Japan chooses Hiroshima as 2023 G7 summit host city

Yomiuri Shimbun file photo
The Hiroshima Peace Memorial Park in Hiroshima

Hiroshima is the planned host city for next year’s Group of Seven summit, Prime Minister Fumio Kishida announced during a joint press conference with U.S. President Joe Biden in Tokyo on Monday.

“As the prime minister of the only nation that was a victim of atomic bombing, there is no better place to demonstrate our commitment to peace than Hiroshima,” Kishida said. “We would like to confirm our unity in defending peace, the international order and our common values.”

According to Kishida, he briefed Biden on the plan during their summit and the U.S. leader backed the idea.

Russia’s ongoing invasion of Ukraine has raised the possibility that Moscow could at some point opt to use nuclear weapons. By holding the summit in Hiroshima, over which the United States dropped an atomic bomb on Aug. 6, 1945, during World War II, Japan hopes that its calls for denuclearization will take on extra resonance.

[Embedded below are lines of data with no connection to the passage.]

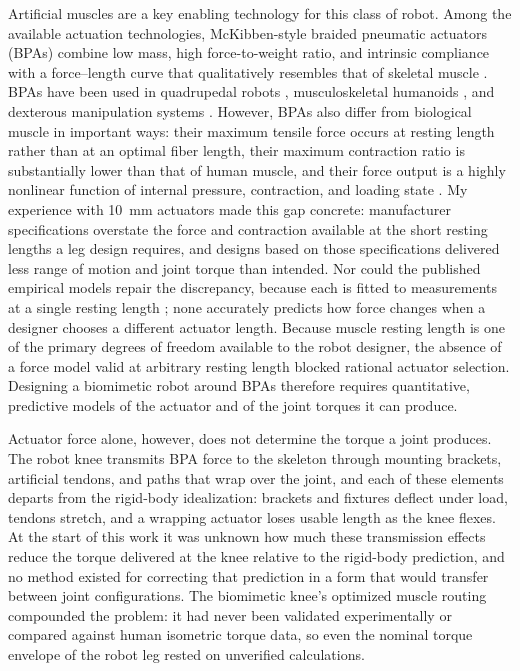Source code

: Artificial muscles are a key enabling technology for this class of robot. Among the available actuation technologies, McKibben-style braided pneumatic actuators (BPAs) combine low mass, high force-to-weight ratio, and intrinsic compliance with a force--length curve that qualitatively resembles that of skeletal muscle \citep{liang_comparative_2020, hunt_modeling_2017}. BPAs have been used in quadrupedal robots \citep{aschenbeck_design_2006, hunt_modeling_2017, scharzenberger_design_2019}, musculoskeletal humanoids \citep{asano_design_2017, hitzmann_anthropomorphic_2018}, and dexterous manipulation systems \citep{chen_realizing_2019}. However, BPAs also differ from biological muscle in important ways: their maximum tensile force occurs at resting length rather than at an optimal fiber length, their maximum contraction ratio is substantially lower than that of human muscle, and their force output is a highly nonlinear function of internal pressure, contraction, and loading state \citep{hunt_modeling_2017, sarosi_comparative_2017, liang_comparative_2020}. My experience with \qty{10}{\mm} actuators made this gap concrete: manufacturer specifications overstate the force and contraction available at the short resting lengths a leg design requires, and designs based on those specifications delivered less range of motion and joint torque than intended. Nor could the published empirical models repair the discrepancy, because each is fitted to measurements at a single resting length \citep{sarosi_comparative_2017, martens_modeling_2017, hunt_modeling_2017}; none accurately predicts how force changes when a designer chooses a different actuator length. Because muscle resting length is one of the primary degrees of freedom available to the robot designer, the absence of a force model valid at arbitrary resting length blocked rational actuator selection. Designing a biomimetic robot around BPAs therefore requires quantitative, predictive models of the actuator and of the joint torques it can produce.

Actuator force alone, however, does not determine the torque a joint produces. The robot knee transmits BPA force to the skeleton through mounting brackets, artificial tendons, and paths that wrap over the joint, and each of these elements departs from the rigid-body idealization: brackets and fixtures deflect under load, tendons stretch, and a wrapping actuator loses usable length as the knee flexes. At the start of this work it was unknown how much these transmission effects reduce the torque delivered at the knee relative to the rigid-body prediction, and no method existed for correcting that prediction in a form that would transfer between joint configurations. The biomimetic knee's optimized muscle routing \citep{morrow_optimization_2020} compounded the problem: it had never been validated experimentally or compared against human isometric torque data, so even the nominal torque envelope of the robot leg rested on unverified calculations.

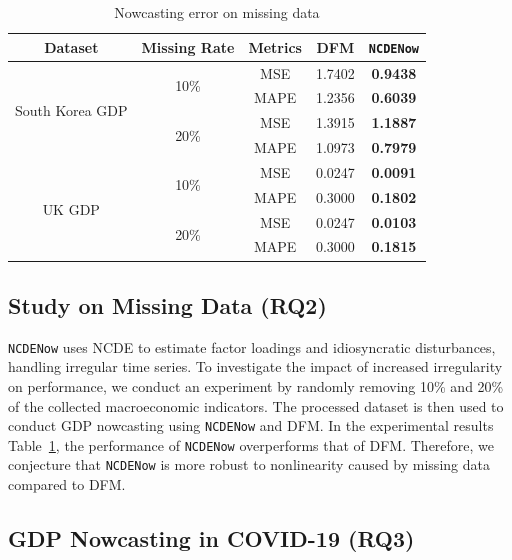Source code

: \documentclass[sigconf]{acmart}
\begin{document}
\begin{table}[t]
\small
\centering
\caption{Nowcasting error on missing data}
\label{tab:exp_missing}
\begin{tabular}{ccccc}\toprule
Dataset & Missing Rate & Metrics & DFM & \texttt{NCDENow} \\\midrule
 \multirow{4}{*}{South Korea GDP}  
  & \multirow{2}{*}{10\%} 
  & MSE & 1.7402 & \textbf{0.9438} \\
 && MAPE & 1.2356 & \textbf{0.6039} \\\cmidrule(lr){2-5} 
  & \multirow{2}{*}{20\%} 
  & MSE & 1.3915 & \textbf{1.1887} \\
 && MAPE & 1.0973 & \textbf{0.7979} \\\midrule
 \multirow{4}{*}{UK GDP}
 & \multirow{2}{*}{10\%}
  & MSE & 0.0247 & \textbf{0.0091} \\
 && MAPE    & 0.3000 & \textbf{0.1802} \\\cmidrule(lr){2-5}
 & \multirow{2}{*}{20\%}
 & MSE & 0.0247 & \textbf{0.0103} \\
 && MAPE & 0.3000 & \textbf{0.1815} \\\bottomrule
\end{tabular}
\end{table}


\subsection{Study on Missing Data (RQ2)}\label{subsec:rq2}

\texttt{NCDENow} uses NCDE to estimate factor loadings and idiosyncratic disturbances, handling irregular time series. 
To investigate the impact of increased irregularity on performance, we conduct an experiment by randomly removing 10\% and 20\% of the collected macroeconomic indicators.
The processed dataset is then used to conduct GDP nowcasting using \texttt{NCDENow} and DFM.
In the experimental results Table~\ref{tab:exp_missing}, the performance of \texttt{NCDENow} overperforms that of DFM. Therefore, we conjecture that \texttt{NCDENow} is more robust to nonlinearity caused by missing data compared to DFM.

\subsection{GDP Nowcasting in COVID-19 (RQ3)}\label{subsec:rq3}
\end{document}
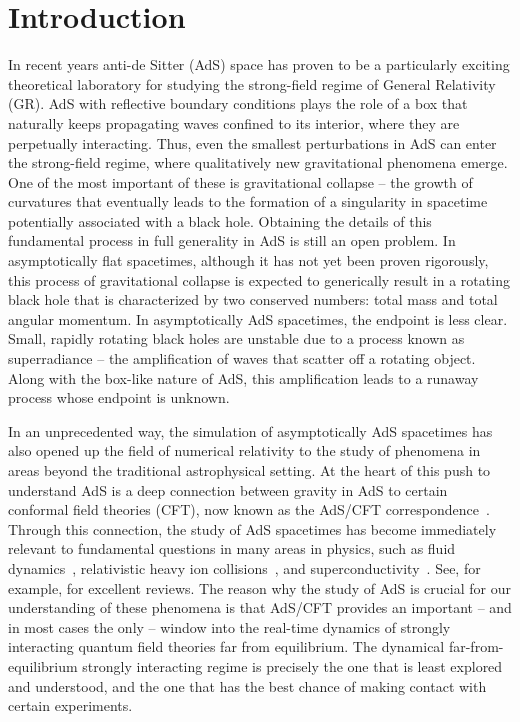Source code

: \documentclass[a4paper,11pt]{article}
\numberwithin{equation}{section}
\begin{document}
\tableofcontents

\hrulefill
\vspace{10pt}



\section{Introduction}

In recent years anti-de Sitter (AdS) space has proven to be a particularly exciting theoretical laboratory for studying the strong-field regime of General Relativity (GR).
AdS with reflective boundary conditions plays the role of a box that naturally keeps propagating waves confined to its interior, where they are perpetually interacting.
Thus, even the smallest perturbations in AdS can enter the strong-field regime, where qualitatively new gravitational phenomena emerge.
One of the most important of these is gravitational collapse -- the growth of curvatures that eventually leads to the formation of a singularity in spacetime potentially associated with a black hole.
Obtaining the details of this fundamental process in full generality in AdS is still an open problem. 
In asymptotically flat spacetimes, although it has not yet been proven rigorously, this process of gravitational collapse is expected to generically result in a rotating black hole that is characterized by two conserved numbers: total mass and total angular momentum. 
In asymptotically AdS spacetimes, the endpoint is less clear.
Small, rapidly rotating black holes are unstable due to a process known as superradiance -- the amplification of waves that scatter off a rotating object. Along with the box-like nature of AdS, this amplification leads to a runaway process whose endpoint is unknown. 

In an unprecedented way, the simulation of asymptotically AdS spacetimes has also opened up the field of numerical relativity to the study of phenomena in areas beyond the traditional astrophysical setting.
At the heart of this push to understand AdS is a deep connection between gravity in AdS to certain conformal field theories (CFT), now known as the AdS/CFT correspondence~\cite{Maldacena:1997re,Gubser:1998bc,Witten:1998qj}. 
Through this connection, the study of AdS spacetimes has become immediately relevant to fundamental questions in many areas in physics, such as fluid dynamics~\cite{Baier:2007ix,Bhattacharyya:2010owp,Hubeny:2011hd}, relativistic heavy ion collisions~\cite{Chesler:2010bi,Casalderrey-Solana:2013aba,Casalderrey-Solana:2013sxa,Chesler:2015wra}, and superconductivity~\cite{Gubser:2008px,Hartnoll:2008kx,Hartnoll:2008vx}.
See, for example, \cite{CasalderreySolana:2011us,Chesler:2015lsa,Zaanen:2015oix,Hartnoll:2016apf} for excellent reviews. 
The reason why the study of AdS is crucial for our understanding of these phenomena is that AdS/CFT provides an important -- and in most cases the only -- window into the real-time dynamics of strongly interacting quantum field theories far from equilibrium. 
The dynamical far-from-equilibrium strongly interacting regime is precisely the one that is least explored and understood, and the one that has the best chance of making contact with certain experiments.
\end{document}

Kishida, who was elected from a constituency in Hiroshima, says his lifework is to realize “a world free of nuclear weapons.”

The summit will come after the Review Conference of the Parties to the Treaty on the Non-Proliferation of Nuclear Weapons (NPT), slated to be held in New York in August this year. The Kishida administration believes that hosting the G7 conference in Hiroshima will help build momentum toward denuclearization.